#### [Data shown]
- Opening Delimiter -

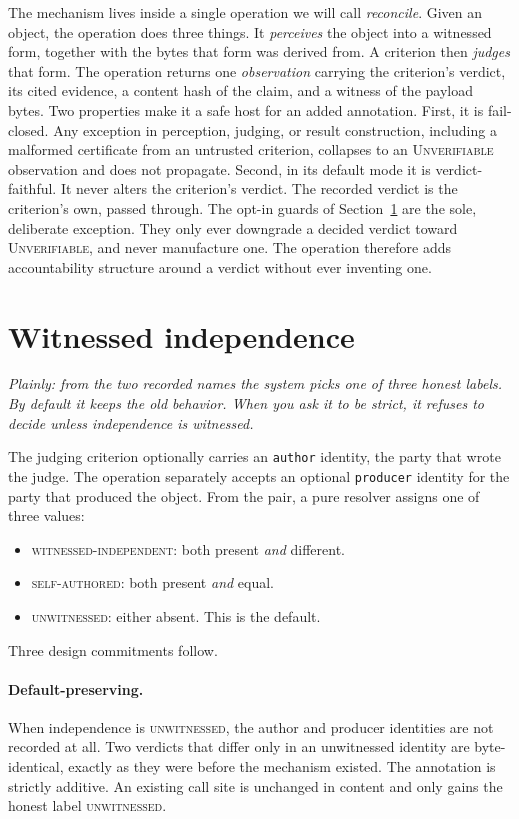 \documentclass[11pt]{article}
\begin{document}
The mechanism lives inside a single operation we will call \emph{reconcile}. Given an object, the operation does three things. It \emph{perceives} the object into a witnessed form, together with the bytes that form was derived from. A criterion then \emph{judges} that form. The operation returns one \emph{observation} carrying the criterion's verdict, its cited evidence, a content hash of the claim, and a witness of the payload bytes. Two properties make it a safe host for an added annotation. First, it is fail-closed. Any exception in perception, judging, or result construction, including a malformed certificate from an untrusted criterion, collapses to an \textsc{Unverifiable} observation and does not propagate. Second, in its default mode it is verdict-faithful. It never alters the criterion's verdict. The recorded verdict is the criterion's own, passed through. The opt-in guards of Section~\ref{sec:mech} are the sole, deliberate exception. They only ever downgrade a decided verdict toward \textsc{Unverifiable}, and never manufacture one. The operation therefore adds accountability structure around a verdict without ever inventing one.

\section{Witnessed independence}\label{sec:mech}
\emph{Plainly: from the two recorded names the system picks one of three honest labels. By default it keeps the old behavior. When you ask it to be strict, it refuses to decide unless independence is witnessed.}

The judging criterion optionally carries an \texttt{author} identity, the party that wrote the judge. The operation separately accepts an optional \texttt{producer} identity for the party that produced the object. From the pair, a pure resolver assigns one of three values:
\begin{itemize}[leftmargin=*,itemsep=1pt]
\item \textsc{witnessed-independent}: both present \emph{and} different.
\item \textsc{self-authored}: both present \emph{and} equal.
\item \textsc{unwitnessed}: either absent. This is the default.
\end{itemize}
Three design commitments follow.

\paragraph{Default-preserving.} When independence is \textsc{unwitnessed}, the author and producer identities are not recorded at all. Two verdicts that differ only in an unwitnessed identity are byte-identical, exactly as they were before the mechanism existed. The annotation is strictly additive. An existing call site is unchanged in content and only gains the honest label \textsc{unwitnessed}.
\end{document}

- Closing Delimiter -

#### [Exercise]
Lines to set down from above: the line with "The mechanism lives", the line with "Three design commitments follow.", and every line between, each exactly as written.

#### [Output of the task]
The mechanism lives inside a single operation we will call \emph{reconcile}. Given an object, the operation does three things. It \emph{perceives} the object into a witnessed form, together with the bytes that form was derived from. A criterion then \emph{judges} that form. The operation returns one \emph{observation} carrying the criterion's verdict, its cited evidence, a content hash of the claim, and a witness of the payload bytes. Two properties make it a safe host for an added annotation. First, it is fail-closed. Any exception in perception, judging, or result construction, including a malformed certificate from an untrusted criterion, collapses to an \textsc{Unverifiable} observation and does not propagate. Second, in its default mode it is verdict-faithful. It never alters the criterion's verdict. The recorded verdict is the criterion's own, passed through. The opt-in guards of Section~\ref{sec:mech} are the sole, deliberate exception. They only ever downgrade a decided verdict toward \textsc{Unverifiable}, and never manufacture one. The operation therefore adds accountability structure around a verdict without ever inventing one.

\section{Witnessed independence}\label{sec:mech}
\emph{Plainly: from the two recorded names the system picks one of three honest labels. By default it keeps the old behavior. When you ask it to be strict, it refuses to decide unless independence is witnessed.}

The judging criterion optionally carries an \texttt{author} identity, the party that wrote the judge. The operation separately accepts an optional \texttt{producer} identity for the party that produced the object. From the pair, a pure resolver assigns one of three values:
\begin{itemize}[leftmargin=*,itemsep=1pt]
\item \textsc{witnessed-independent}: both present \emph{and} different.
\item \textsc{self-authored}: both present \emph{and} equal.
\item \textsc{unwitnessed}: either absent. This is the default.
\end{itemize}
Three design commitments follow.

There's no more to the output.